Records from a collection

########################################

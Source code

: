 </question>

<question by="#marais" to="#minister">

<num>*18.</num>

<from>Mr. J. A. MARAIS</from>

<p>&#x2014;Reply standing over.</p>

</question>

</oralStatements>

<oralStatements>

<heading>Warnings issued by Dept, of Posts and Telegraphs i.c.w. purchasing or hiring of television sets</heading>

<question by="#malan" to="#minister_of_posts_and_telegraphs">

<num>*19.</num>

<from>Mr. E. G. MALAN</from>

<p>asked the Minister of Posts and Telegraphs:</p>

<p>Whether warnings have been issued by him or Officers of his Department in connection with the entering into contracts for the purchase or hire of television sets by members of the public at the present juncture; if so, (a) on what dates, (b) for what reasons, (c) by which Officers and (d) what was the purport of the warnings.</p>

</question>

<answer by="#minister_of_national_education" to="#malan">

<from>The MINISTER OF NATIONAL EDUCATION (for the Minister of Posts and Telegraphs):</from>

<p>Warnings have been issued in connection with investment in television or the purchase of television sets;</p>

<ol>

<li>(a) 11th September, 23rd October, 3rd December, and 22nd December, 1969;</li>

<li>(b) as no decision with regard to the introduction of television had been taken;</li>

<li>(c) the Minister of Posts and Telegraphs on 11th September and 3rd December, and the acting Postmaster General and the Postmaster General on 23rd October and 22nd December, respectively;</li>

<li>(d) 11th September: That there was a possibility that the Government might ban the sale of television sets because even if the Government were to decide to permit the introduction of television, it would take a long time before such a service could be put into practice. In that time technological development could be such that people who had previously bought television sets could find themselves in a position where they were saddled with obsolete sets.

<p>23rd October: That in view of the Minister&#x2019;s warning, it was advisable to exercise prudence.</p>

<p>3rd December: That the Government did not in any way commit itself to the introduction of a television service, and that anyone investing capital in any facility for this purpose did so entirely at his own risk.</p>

########################################

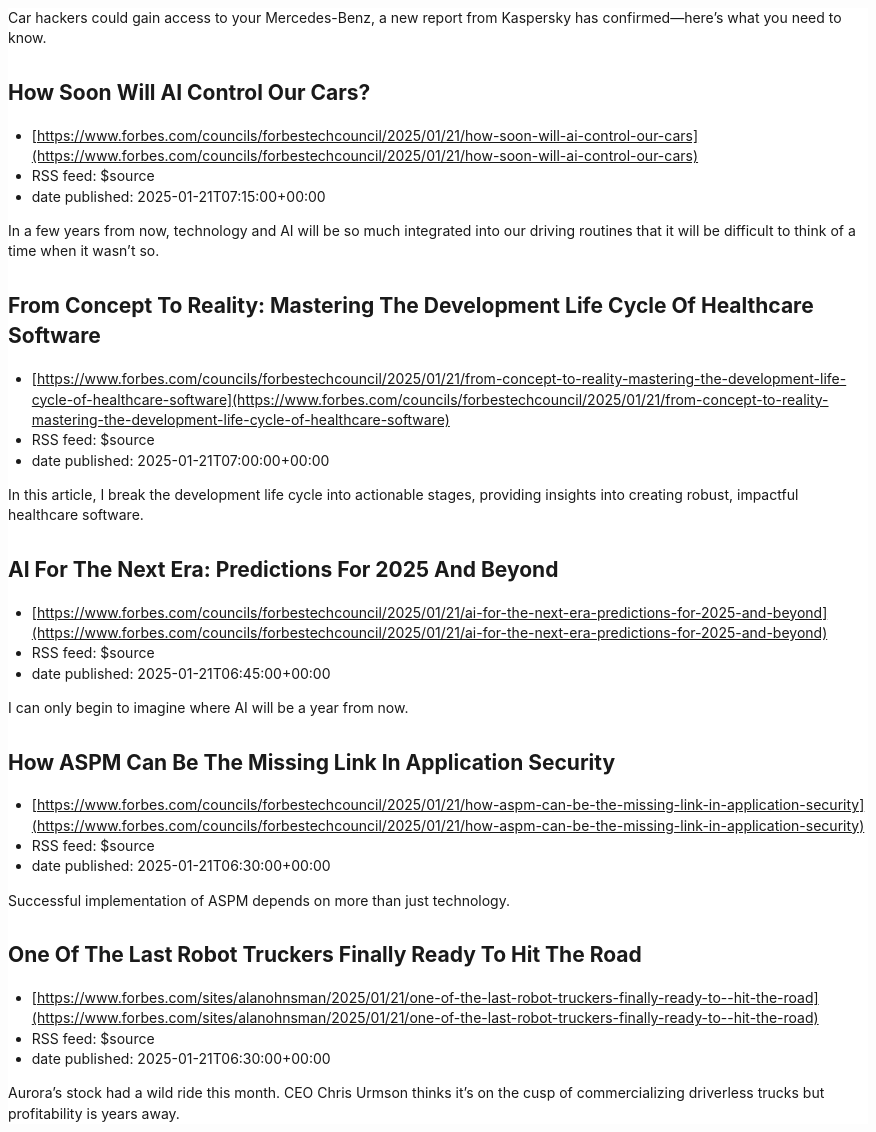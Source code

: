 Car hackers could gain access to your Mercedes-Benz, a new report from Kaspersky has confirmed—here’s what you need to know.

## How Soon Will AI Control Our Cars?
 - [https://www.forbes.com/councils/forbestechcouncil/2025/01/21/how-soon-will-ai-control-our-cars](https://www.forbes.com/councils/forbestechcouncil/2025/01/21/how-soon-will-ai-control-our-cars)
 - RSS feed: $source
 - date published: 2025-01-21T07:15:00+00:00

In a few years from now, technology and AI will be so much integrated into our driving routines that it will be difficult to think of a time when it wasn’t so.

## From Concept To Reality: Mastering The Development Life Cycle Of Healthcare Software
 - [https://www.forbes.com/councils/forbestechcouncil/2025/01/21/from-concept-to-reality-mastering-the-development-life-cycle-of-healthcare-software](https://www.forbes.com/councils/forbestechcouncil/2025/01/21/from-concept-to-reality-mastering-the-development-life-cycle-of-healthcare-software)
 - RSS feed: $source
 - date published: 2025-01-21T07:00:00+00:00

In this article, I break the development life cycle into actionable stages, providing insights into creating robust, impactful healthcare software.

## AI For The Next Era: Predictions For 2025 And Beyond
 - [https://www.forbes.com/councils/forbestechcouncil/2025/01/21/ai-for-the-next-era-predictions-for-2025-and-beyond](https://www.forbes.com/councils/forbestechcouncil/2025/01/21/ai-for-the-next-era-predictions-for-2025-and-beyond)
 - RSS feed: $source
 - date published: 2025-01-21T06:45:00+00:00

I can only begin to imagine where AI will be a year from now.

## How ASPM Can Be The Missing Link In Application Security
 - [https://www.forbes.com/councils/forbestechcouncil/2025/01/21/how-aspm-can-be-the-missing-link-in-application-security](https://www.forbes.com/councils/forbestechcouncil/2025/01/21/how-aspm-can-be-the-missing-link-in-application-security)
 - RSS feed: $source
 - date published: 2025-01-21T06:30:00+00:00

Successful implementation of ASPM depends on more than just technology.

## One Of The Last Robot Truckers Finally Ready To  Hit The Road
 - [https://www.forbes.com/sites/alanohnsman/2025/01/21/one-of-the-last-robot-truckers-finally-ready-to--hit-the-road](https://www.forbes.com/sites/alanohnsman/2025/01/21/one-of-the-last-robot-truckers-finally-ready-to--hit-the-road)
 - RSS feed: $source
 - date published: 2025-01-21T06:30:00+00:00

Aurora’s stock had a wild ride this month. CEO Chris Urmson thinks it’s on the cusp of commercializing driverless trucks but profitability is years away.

########################################

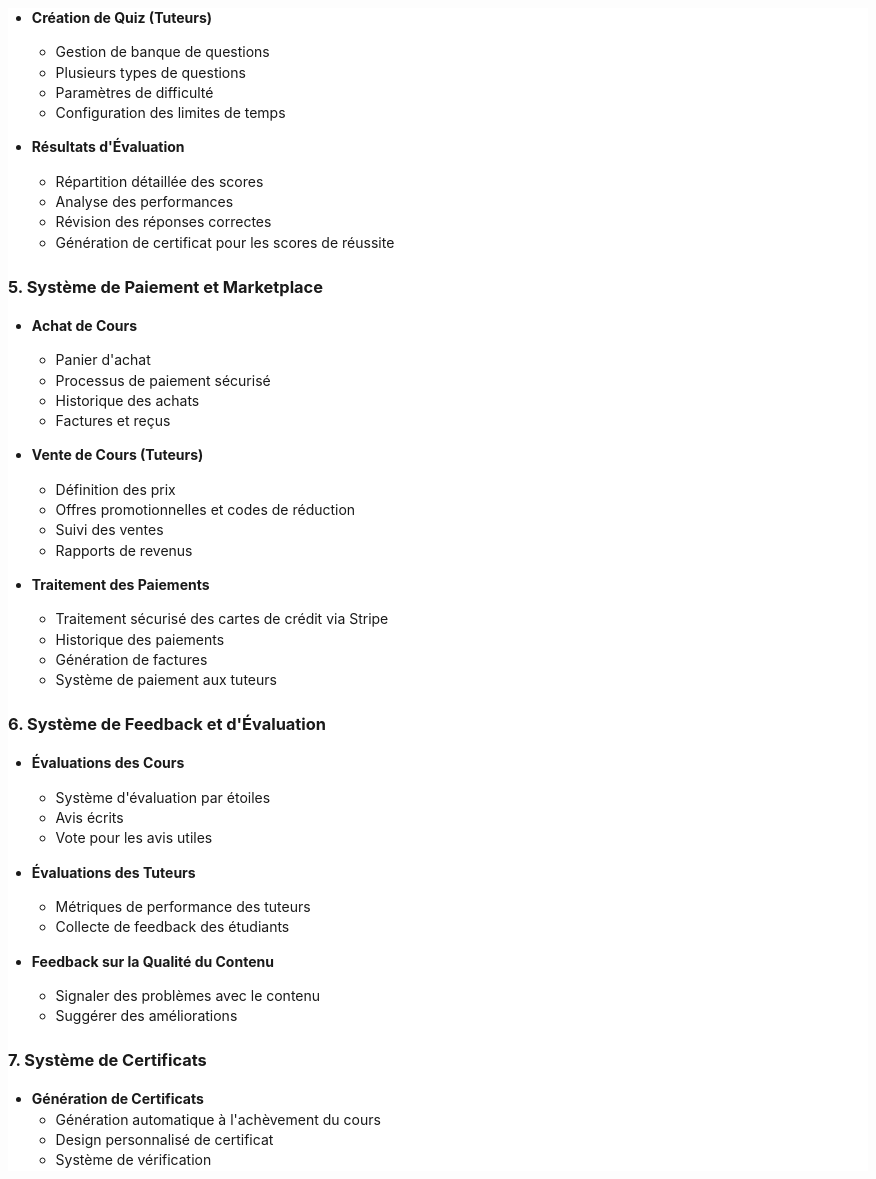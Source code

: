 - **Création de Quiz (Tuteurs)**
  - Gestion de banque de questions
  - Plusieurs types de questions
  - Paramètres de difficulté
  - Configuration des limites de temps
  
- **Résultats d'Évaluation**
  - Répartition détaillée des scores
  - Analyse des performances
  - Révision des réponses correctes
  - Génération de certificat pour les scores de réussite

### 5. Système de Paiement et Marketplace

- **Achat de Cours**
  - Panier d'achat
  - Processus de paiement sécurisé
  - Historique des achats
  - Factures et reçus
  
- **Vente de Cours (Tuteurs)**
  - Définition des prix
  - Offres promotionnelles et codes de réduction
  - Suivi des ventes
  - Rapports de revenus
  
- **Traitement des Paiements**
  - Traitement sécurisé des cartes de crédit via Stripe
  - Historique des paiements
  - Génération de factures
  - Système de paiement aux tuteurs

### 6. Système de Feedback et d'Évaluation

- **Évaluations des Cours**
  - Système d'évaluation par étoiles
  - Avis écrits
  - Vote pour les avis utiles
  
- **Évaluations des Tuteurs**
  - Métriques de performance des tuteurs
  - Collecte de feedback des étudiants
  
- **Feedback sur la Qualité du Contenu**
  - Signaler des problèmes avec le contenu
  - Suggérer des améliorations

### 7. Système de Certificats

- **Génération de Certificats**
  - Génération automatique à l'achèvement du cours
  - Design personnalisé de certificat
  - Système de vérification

########################################

- Exercise description -
Word for word, restate the lines of the data above that fall between the line holding "- Génération de certificat" and the line holding "- Système de vérification", inclusive, and no other lines.

- Answer box -
  - Génération de certificat pour les scores de réussite

### 5. Système de Paiement et Marketplace

- **Achat de Cours**
  - Panier d'achat
  - Processus de paiement sécurisé
  - Historique des achats
  - Factures et reçus
  
- **Vente de Cours (Tuteurs)**
  - Définition des prix
  - Offres promotionnelles et codes de réduction
  - Suivi des ventes
  - Rapports de revenus
  
- **Traitement des Paiements**
  - Traitement sécurisé des cartes de crédit via Stripe
  - Historique des paiements
  - Génération de factures
  - Système de paiement aux tuteurs

### 6. Système de Feedback et d'Évaluation

- **Évaluations des Cours**
  - Système d'évaluation par étoiles
  - Avis écrits
  - Vote pour les avis utiles
  
- **Évaluations des Tuteurs**
  - Métriques de performance des tuteurs
  - Collecte de feedback des étudiants
  
- **Feedback sur la Qualité du Contenu**
  - Signaler des problèmes avec le contenu
  - Suggérer des améliorations

### 7. Système de Certificats

- **Génération de Certificats**
  - Génération automatique à l'achèvement du cours
  - Design personnalisé de certificat
  - Système de vérification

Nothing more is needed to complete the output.